A orientação do presidente Lula foi para que o texto fosse levado ao plenário para que a oposição seja obrigada a registrar voto contrário, o que seria usado pelo governo para desgastar os detratores.

“Essa medida tributa muito o sistema financeiro, eu diria o andar de cima da sociedade: quem ganha mais. E quem ganha mais tem que contribuir mais para financiar os programas sociais, mas também para fazer justiça tributária”, afirmou Gleisi.

“Sei que tem setores na sociedade brasileira, no Congresso Nacional, se movimentando contra essa medida porque dizem que essa medida pode […] ajudar o presidente Lula. Essas pessoas, na realidade, estão trabalhando contra o Brasil, estão trabalhando contra o povo brasileiro, que precisa de medidas como essa tanto para fazer a justiça tributária como para ter financiamento de programas e políticas públicas importantes”, completou a ministra.

Aliados do governador de São Paulo, Tarcísio de Freitas, admitiram que ele vem pedindo votos contra a medida provisória do governo que aumenta a impostos sobre aplicações financeiras. A proposta prevê a uniformização na cobrança de Imposto de Renda sobre os ganhos com os investimentos em 18%. A MP poderia render até R$ 17 bilhões ao governo em 2026, além evitar gastos a uma expectativa de R$ 10 bilhões. Tarcísio estaria pedindo para os partidos de centro se posicionarem contra a medida provisória, em uma tentativa de enfraquecer o governo e projetar a direita para as eleições presidenciais do ano que vem.

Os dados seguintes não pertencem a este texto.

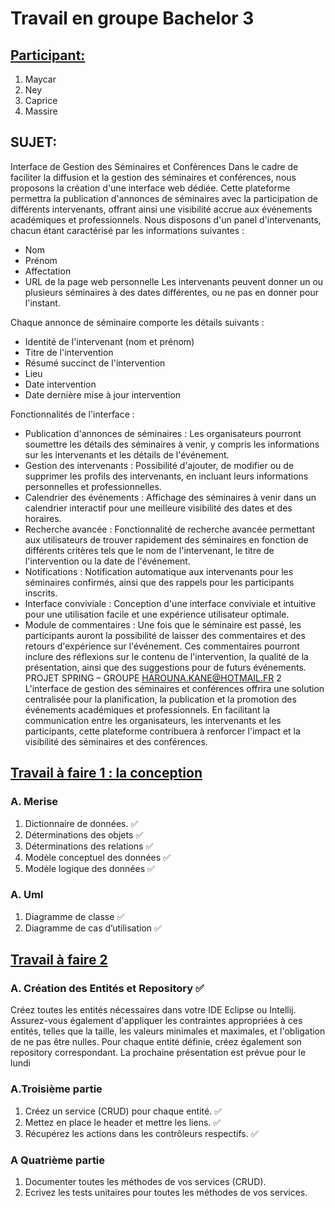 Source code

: # Travail en groupe Bachelor 3

## <ins> Participant:</ins>

1. Maycar
2. Ney
3. Caprice
4. Massire

## SUJET: 
Interface de Gestion des Séminaires et Conférences
Dans le cadre de faciliter la diffusion et la gestion des séminaires et conférences, nous proposons la
création d'une interface web dédiée. Cette plateforme permettra la publication d'annonces de
séminaires avec la participation de différents intervenants, offrant ainsi une visibilité accrue aux
événements académiques et professionnels.
Nous disposons d'un panel d'intervenants, chacun étant caractérisé par les informations suivantes :
* Nom
* Prénom
* Affectation
* URL de la page web personnelle
Les intervenants peuvent donner un ou plusieurs séminaires à des dates différentes, ou ne pas en
donner pour l'instant.

Chaque annonce de séminaire comporte les détails suivants :
* Identité de l'intervenant (nom et prénom)
* Titre de l'intervention
* Résumé succinct de l'intervention
* Lieu
* Date intervention
* Date dernière mise à jour intervention

Fonctionnalités de l'interface :
* Publication d'annonces de séminaires : Les organisateurs pourront soumettre les détails des
   séminaires à venir, y compris les informations sur les intervenants et les détails de l'événement.
* Gestion des intervenants : Possibilité d'ajouter, de modifier ou de supprimer les profils des
   intervenants, en incluant leurs informations personnelles et professionnelles.
* Calendrier des événements : Affichage des séminaires à venir dans un calendrier interactif
   pour une meilleure visibilité des dates et des horaires.
* Recherche avancée : Fonctionnalité de recherche avancée permettant aux utilisateurs de
   trouver rapidement des séminaires en fonction de différents critères tels que le nom de
   l'intervenant, le titre de l'intervention ou la date de l'événement.
* Notifications : Notification automatique aux intervenants pour les séminaires confirmés, ainsi
   que des rappels pour les participants inscrits.
* Interface conviviale : Conception d'une interface conviviale et intuitive pour une utilisation
   facile et une expérience utilisateur optimale.
* Module de commentaires : Une fois que le séminaire est passé, les participants auront la
   possibilité de laisser des commentaires et des retours d'expérience sur l'événement. Ces
   commentaires pourront inclure des réflexions sur le contenu de l'intervention, la qualité de la
   présentation, ainsi que des suggestions pour de futurs événements.
   PROJET SPRING – GROUPE
   HAROUNA.KANE@HOTMAIL.FR 2
   L'interface de gestion des séminaires et conférences offrira une solution centralisée pour la
   planification, la publication et la promotion des événements académiques et professionnels. En
   facilitant la communication entre les organisateurs, les intervenants et les participants, cette
   plateforme contribuera à renforcer l'impact et la visibilité des séminaires et des conférences.

## <ins>Travail à faire 1 : la conception<ins>
### A. Merise
1. Dictionnaire de données. ✅
2. Déterminations des objets ✅
3. Déterminations des relations ✅
4. Modèle conceptuel des données ✅
5. Modèle logique des données ✅

### A. Uml
1. Diagramme de classe ✅
2. Diagramme de cas d’utilisation ✅

## <ins>Travail à faire 2 <ins>
### A. Création des Entités et Repository ✅
Créez toutes les entités nécessaires dans votre IDE Eclipse ou Intellij. Assurez-vous également
d'appliquer les contraintes appropriées à ces entités, telles que la taille, les valeurs minimales et
maximales, et l'obligation de ne pas être nulles.
Pour chaque entité définie, créez également son repository correspondant.
La prochaine présentation est prévue pour le lundi

### A.Troisième partie
1. Créez un service (CRUD) pour chaque entité. ✅
2. Mettez en place le header et mettre les liens. ✅
3. Récupérez les actions dans les contrôleurs respectifs. ✅


### A Quatrième partie
1. Documenter toutes les méthodes de vos services (CRUD).
2. Ecrivez les tests unitaires pour toutes les méthodes de vos services.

Revés fará o governo refazer orçamento

O governo Lula apostava na medida provisória para arrecadar R$ 20,9 bilhões a mais em 2026, ano eleitoral. O recurso já foi incluído no projeto de Orçamento do ano que vem, que agora precisará ser reformulado. O Executivo também planejou uma economia de despesas de aproximadamente R$ 15 bilhões com mudanças incluídas na MP, podendo gerar um buraco de até R$ 35 no no Orçamento do ano que vem.

A derrota vai obrigar o governo a cortar mais gastos ou congelar despesas para cumprir as regras fiscais. Em grande medida, a arrecadação da MP geraria receitas que não ficam engessadas no Orçamento e que podem ser usadas livremente, sendo colocadas em diferentes políticas públicas. É dessa cesta que sai o dinheiro para pagar o Bolsa Família, o Auxílio Gás, o Pé-de-Meia e as emendas parlamentares, frontalmente atingidos.

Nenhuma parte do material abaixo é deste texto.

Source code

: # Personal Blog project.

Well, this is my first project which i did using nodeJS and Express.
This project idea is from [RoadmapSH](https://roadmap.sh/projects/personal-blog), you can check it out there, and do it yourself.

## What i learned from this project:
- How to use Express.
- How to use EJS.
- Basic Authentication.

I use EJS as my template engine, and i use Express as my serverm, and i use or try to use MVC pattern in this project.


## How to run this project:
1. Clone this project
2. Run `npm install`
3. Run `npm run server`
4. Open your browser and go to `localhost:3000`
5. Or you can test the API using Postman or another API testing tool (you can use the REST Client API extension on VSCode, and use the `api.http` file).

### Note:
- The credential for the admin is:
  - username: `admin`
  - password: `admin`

Pouco antes do início da apreciação do texto na Câmara, o presidente Luiz Inácio Lula da Silva já admitia a possibilidade de derrota: “Se ela (a MP)não for aprovada, vamos ver como é que nós vamos fazer”, disse o presidente. “Se o Congresso não quiser votar, estará contra interesses do povo, e não contra Lula.”

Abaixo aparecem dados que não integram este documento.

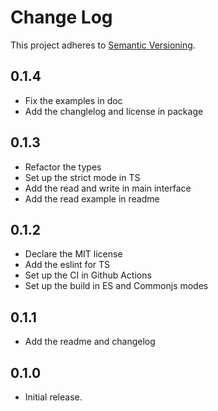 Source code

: # Change Log

This project adheres to [Semantic Versioning](http://semver.org/).

## 0.1.4

- Fix the examples in doc
- Add the changlelog and license in package

## 0.1.3

- Refactor the types
- Set up the strict mode in TS
- Add the read and write in main interface
- Add the read example in readme

## 0.1.2

- Declare the MIT license
- Add the eslint for TS
- Set up the CI in Github Actions
- Set up the build in ES and Commonjs modes

## 0.1.1

- Add the readme and changelog

## 0.1.0

- Initial release.
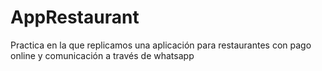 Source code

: # AppRestaurant
Practica en la que replicamos una aplicación para restaurantes con pago online y comunicación a través de whatsapp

Ele classificou como “bobagem” e “pobreza de espírito” encarar a votação como uma antecipação da corrida eleitoral de 2026. “Se alguém quer misturar isso com eleição, eu sinceramente só posso dizer que é uma pobreza de espírito extraordinária. Qualquer um pode dizer que a proposta é dele. Qualquer deputado pode se vangloriar que foi ele que votou favorável”, disse.

Como mostrou o Estadão, deputados receberam nos últimos dois dias telefonemas de Lula e do governador de São Paulo, Tarcísio de Freitas em uma disputa nos bastidores pela MP. Na terça-feira, 7, primeiro duelo em torno da medida, a provação da proposta na comissão especial do Congresso por apenas um voto deu o tom do tamanho da dificuldade que o governo teria.

Também pouco antes do início da votação, o ministro da Fazenda, Fernando Haddad, disse que as alternativas seriam avaliadas depois do resultado. “Se tivermos um resultado adverso, eu volto à mesa do presidente, é ele que decide os rumos do País. A gente sempre apresenta um cardápio de soluções.”

A MP poderia ampliar a arrecadação do governo no ano que vem, em pleno ano eleitoral, em cerca de R$ 17 bilhões. A equipe econômica defende que o esforço era necessário para fechar as contas do governo e cumprir a meta de superávit fiscal. A oposição, por sua vez, sustentou que o Executivo desejava arrecadar mais para bancar programas sociais e alavancar a imagem de Lula às vésperas da eleição.